[Dataset items]
+++++

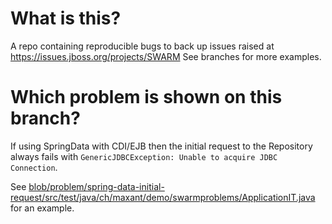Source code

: # What is this?
A repo containing reproducible bugs to back up issues raised at https://issues.jboss.org/projects/SWARM
See branches for more examples.

# Which problem is shown on this branch?

If using SpringData with CDI/EJB then the initial request to the Repository always fails with `GenericJDBCException: Unable to acquire JDBC Connection`.

See [blob/problem/spring-data-initial-request/src/test/java/ch/maxant/demo/swarmproblems/ApplicationIT.java](ApplicationIT.java) for an example.

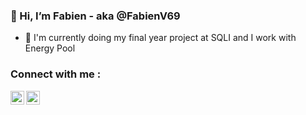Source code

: ### 👋 Hi, I’m Fabien - aka @FabienV69


- 🌱 I'm currently doing my final year project at SQLI and I work with Energy Pool

### Connect with me :

[<img align="left" alt="Fabien | LinkedIn" width="22px" src="https://cdn.jsdelivr.net/npm/simple-icons@v3/icons/linkedin.svg"/>][linkedin]
[<img align="left" alt="Fabien | LinkedIn" width="22px" src="https://cdn.jsdelivr.net/npm/simple-icons@v3/icons/github.svg"/>][github]

[linkedin]: https://www.linkedin.com/in/fabien-verdier-62b462170/
[github]: https://github.com/FabienV69


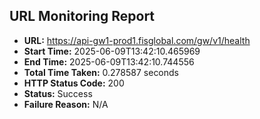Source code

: ## URL Monitoring Report

- **URL:** https://api-gw1-prod1.fisglobal.com/gw/v1/health
- **Start Time:** 2025-06-09T13:42:10.465969
- **End Time:** 2025-06-09T13:42:10.744556
- **Total Time Taken:** 0.278587 seconds
- **HTTP Status Code:** 200
- **Status:** Success
- **Failure Reason:** N/A

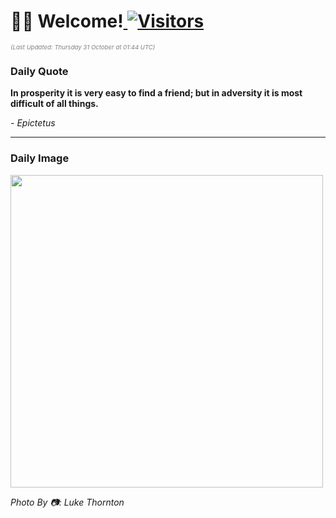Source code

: <h1>👋🏽 Welcome!<a href="https://github.com/OmitNomis/"> <img src="https://visitor-badge.laobi.icu/badge?page_id=OmitNomis" alt="Visitors"></a></h1>

<i><p style="font-size: 0.6rem; color:gray">(Last Updated: Thursday 31 October at 01:44 UTC)</p></i>

<h3> Daily Quote </h3>
<b><p>In prosperity it is very easy to find a friend; but in adversity it is most difficult of all things.</p></b>
<i><caption style="font-size: 0.8rem; color:gray;">- Epictetus</caption></i>


<hr>

<h3>Daily Image</h3>
<a href="https://images.unsplash.com/photo-1729695796452-cde6d35b0ba5?crop=entropy&cs=srgb&fm=jpg&ixid=M3w2MjM3MzF8MHwxfHJhbmRvbXx8fHx8fHx8fDE3MzAzMzkwNzB8&ixlib=rb-4.0.3&q=85" target="_blank"><img style="height:500px;" src=https://images.unsplash.com/photo-1729695796452-cde6d35b0ba5?crop=entropy&cs=srgb&fm=jpg&ixid=M3w2MjM3MzF8MHwxfHJhbmRvbXx8fHx8fHx8fDE3MzAzMzkwNzB8&ixlib=rb-4.0.3&q=85"/></a>

<i><caption style="font-size: 0.8rem; color:gray;"> Photo By 📷: Luke Thornton</caption></i>
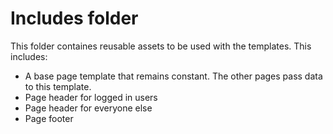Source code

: # Includes folder
This folder containes reusable assets to be used with the templates. This includes:
- A base page template that remains constant. The other pages pass data to this template.
- Page header for logged in users
- Page header for everyone else
- Page footer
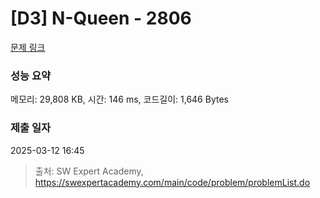 # [D3] N-Queen - 2806 

[문제 링크](https://swexpertacademy.com/main/code/problem/problemDetail.do?contestProbId=AV7GKs06AU0DFAXB) 

### 성능 요약

메모리: 29,808 KB, 시간: 146 ms, 코드길이: 1,646 Bytes

### 제출 일자

2025-03-12 16:45



> 출처: SW Expert Academy, https://swexpertacademy.com/main/code/problem/problemList.do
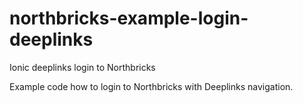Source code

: # northbricks-example-login-deeplinks
Ionic deeplinks login to Northbricks

Example code how to login to Northbricks with Deeplinks navigation.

+++++

● **Action item**
What is needed is an exact retyping of the lines from the start of the data through the line with "<h3>Daily Image</h3>", with both end lines kept and every picture left out.

● **Result for this exercise**
Source code

: # What is this?
A repo containing reproducible bugs to back up issues raised at https://issues.jboss.org/projects/SWARM
See branches for more examples.

# Which problem is shown on this branch?

If using SpringData with CDI/EJB then the initial request to the Repository always fails with `GenericJDBCException: Unable to acquire JDBC Connection`.

See [blob/problem/spring-data-initial-request/src/test/java/ch/maxant/demo/swarmproblems/ApplicationIT.java](ApplicationIT.java) for an example.

Source code

: ### 👋 Hi, I’m Fabien - aka @FabienV69


- 🌱 I'm currently doing my final year project at SQLI and I work with Energy Pool

### Connect with me :

[<img align="left" alt="Fabien | LinkedIn" width="22px" src="https://cdn.jsdelivr.net/npm/simple-icons@v3/icons/linkedin.svg"/>][linkedin]
[<img align="left" alt="Fabien | LinkedIn" width="22px" src="https://cdn.jsdelivr.net/npm/simple-icons@v3/icons/github.svg"/>][github]

[linkedin]: https://www.linkedin.com/in/fabien-verdier-62b462170/
[github]: https://github.com/FabienV69


Source code

: ## URL Monitoring Report

- **URL:** https://api-gw1-prod1.fisglobal.com/gw/v1/health
- **Start Time:** 2025-06-09T13:42:10.465969
- **End Time:** 2025-06-09T13:42:10.744556
- **Total Time Taken:** 0.278587 seconds
- **HTTP Status Code:** 200
- **Status:** Success
- **Failure Reason:** N/A

Source code

: <h1>👋🏽 Welcome!<a href="https://github.com/OmitNomis/"> <img src="https://visitor-badge.laobi.icu/badge?page_id=OmitNomis" alt="Visitors"></a></h1>

<i><p style="font-size: 0.6rem; color:gray">(Last Updated: Thursday 31 October at 01:44 UTC)</p></i>

<h3> Daily Quote </h3>
<b><p>In prosperity it is very easy to find a friend; but in adversity it is most difficult of all things.</p></b>
<i><caption style="font-size: 0.8rem; color:gray;">- Epictetus</caption></i>


<hr>

<h3>Daily Image</h3>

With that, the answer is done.